• _What to produce_:
Copy each line of the listing below exactly.

• _Given records_:
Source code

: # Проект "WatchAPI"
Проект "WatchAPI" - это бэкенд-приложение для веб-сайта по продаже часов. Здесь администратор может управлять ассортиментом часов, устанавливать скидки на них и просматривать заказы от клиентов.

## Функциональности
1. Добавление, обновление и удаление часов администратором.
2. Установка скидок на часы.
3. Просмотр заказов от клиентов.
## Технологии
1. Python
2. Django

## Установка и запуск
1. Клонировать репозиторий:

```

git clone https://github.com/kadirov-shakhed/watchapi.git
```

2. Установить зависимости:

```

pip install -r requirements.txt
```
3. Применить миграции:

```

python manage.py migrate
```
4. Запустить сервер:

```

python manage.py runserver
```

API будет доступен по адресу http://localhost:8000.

• _Your solution_:
Source code

: # Проект "WatchAPI"
Проект "WatchAPI" - это бэкенд-приложение для веб-сайта по продаже часов. Здесь администратор может управлять ассортиментом часов, устанавливать скидки на них и просматривать заказы от клиентов.

## Функциональности
1. Добавление, обновление и удаление часов администратором.
2. Установка скидок на часы.
3. Просмотр заказов от клиентов.
## Технологии
1. Python
2. Django

## Установка и запуск
1. Клонировать репозиторий:

```

git clone https://github.com/kadirov-shakhed/watchapi.git
```

2. Установить зависимости:

```

pip install -r requirements.txt
```
3. Применить миграции:

```

python manage.py migrate
```
4. Запустить сервер:

```

python manage.py runserver
```

API будет доступен по адресу http://localhost:8000.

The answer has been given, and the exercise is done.